BOSTON, MA - A Virginia doctor was sentenced today in federal court on charges that he wrote prescriptions over the Internet for people whom he had never met or examined, as well as tax evasion.

Acting United States Attorney Michael K. Loucks, Mark Dragonetti, Resident Agent in Charge of the Food and Drug Administration - Office of Criminal Investigations and Susan Dukes, Special Agent in Charge for the Internal Revenue Service, Criminal Investigation - Boston Field Office, announced today that DR. TORRINO JENNINGS of Mechanicsville, Virginia, was sentenced by Judge Richard Stearns to one year and a day in prison, to be followed by three years of supervised release, after pleading guilty on July 19, 2009 to seven counts of Introducing Misbranded Drugs into Interstate Commerce and four counts of Tax Evasion.
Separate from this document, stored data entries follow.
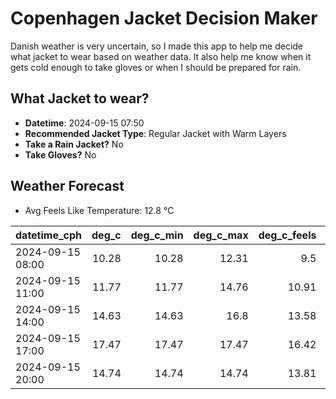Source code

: 
# Copenhagen Jacket Decision Maker

Danish weather is very uncertain, so I made this app to help me decide what jacket to wear based on weather data. 
It also help me know when it gets cold enough to take gloves or when I should be prepared for rain.

## What Jacket to wear?

- **Datetime**: 2024-09-15 07:50
- **Recommended Jacket Type**: Regular Jacket with Warm Layers
- **Take a Rain Jacket?** No
- **Take Gloves?** No

## Weather Forecast
- Avg Feels Like Temperature: 12.8 °C

| datetime_cph     |   deg_c |   deg_c_min |   deg_c_max |   deg_c_feels | weather   | wind   | rain   |
|:-----------------|--------:|------------:|------------:|--------------:|:----------|:-------|:-------|
| 2024-09-15 08:00 |   10.28 |       10.28 |       12.31 |          9.5  | Clear     | Low    | None   |
| 2024-09-15 11:00 |   11.77 |       11.77 |       14.76 |         10.91 | Clouds    | Low    | None   |
| 2024-09-15 14:00 |   14.63 |       14.63 |       16.8  |         13.58 | Clouds    | Low    | None   |
| 2024-09-15 17:00 |   17.47 |       17.47 |       17.47 |         16.42 | Clear     | Low    | None   |
| 2024-09-15 20:00 |   14.74 |       14.74 |       14.74 |         13.81 | Clear     | Low    | None   |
The drugs, shipments of the muscle relaxant SOMA, were misbranded as a matter of law because they were dispensed without a valid prescription. Between 2004 and 2007, JENNINGS issued between 50,000 and 100,000 prescriptions over the internet for SOMA and other drugs to individuals on whom he had never performed a physical examination and whom, indeed, he had never met. He did so based on brief forms completed by individuals for online pharmacies. The online pharmacies paid JENNINGS between $5.00 and $7.00 for each prescription he wrote based on one of these forms. Virtually no request for drugs submitted by the online pharmacies to JENNINGS for endorsement was ever rejected by him.

JENNINGS knowingly and intentionally did not report to the Internal Revenue Service hundreds of thousands of dollars he was paid by the online pharmacies for issuing the prescriptions.

The case was investigated by the Food and Drug Administration - Office of Criminal Investigations and the Internal Revenue Service, Criminal Investigations, with substantial support from the Virginia State Police, Bureau of Criminal Investigation, Drug Diversion Unit. It is being prosecuted by Assistant United States Attorney Stephen P. Heymann, Chief of Loucks' Computer Crime Unit.